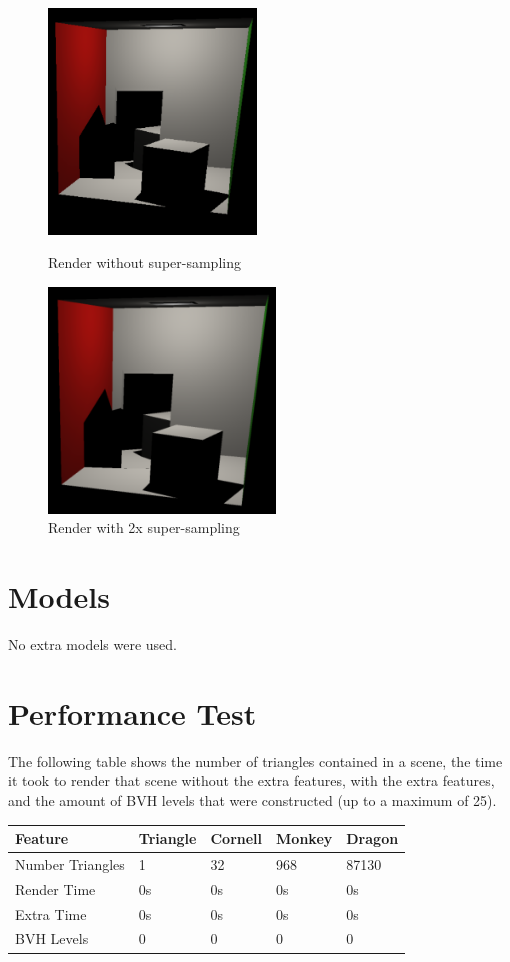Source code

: \documentclass{article}
\begin{document}
    \begin{figure}[!htb]
          \includegraphics[width=\linewidth, height=6cm]{images/supersampling_non_supersampled}
          \caption*{Render without super-sampling}
        \endminipage\hfill
          \includegraphics[width=\linewidth, height=6cm]{images/supersampling_supersampled}
          \caption*{Render with 2x super-sampling}
        \endminipage
    \end{figure}

    \section{Models}
    No extra models were used.

    \section{Performance Test}
    The following table shows the number of triangles contained in a scene, the time it took to render that 
    scene without the extra features, with the extra features, and the amount of BVH levels that were 
    constructed (up to a maximum of 25).

    \begin{tabular}{ |p{2.8cm}||p{1.5cm}|p{1.5cm}|p{1.5cm}|p{1.5cm}| }
      \hline
      \textbf{Feature} &\textbf{Triangle} &\textbf{Cornell} &\textbf{Monkey} &\textbf{Dragon}\\
      \hline
      Number Triangles  &1      &32     &968    &87130\\
      Render Time       &0s     &0s     &0s     &0s\\
      Extra Time        &0s     &0s     &0s     &0s\\
      BVH Levels        &0      &0      &0      &0\\
      \hline
  \end{tabular}
\end{document}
■ ■ ■ ■ ■
Set out exactly the run of lines that begins at the line holding "constructed (up to a maximum of 25)." and ends at the last line of the data.

Response area =
    constructed (up to a maximum of 25).

    \begin{tabular}{ |p{2.8cm}||p{1.5cm}|p{1.5cm}|p{1.5cm}|p{1.5cm}| }
      \hline
      \textbf{Feature} &\textbf{Triangle} &\textbf{Cornell} &\textbf{Monkey} &\textbf{Dragon}\\
      \hline
      Number Triangles  &1      &32     &968    &87130\\
      Render Time       &0s     &0s     &0s     &0s\\
      Extra Time        &0s     &0s     &0s     &0s\\
      BVH Levels        &0      &0      &0      &0\\
      \hline
  \end{tabular}
\end{document}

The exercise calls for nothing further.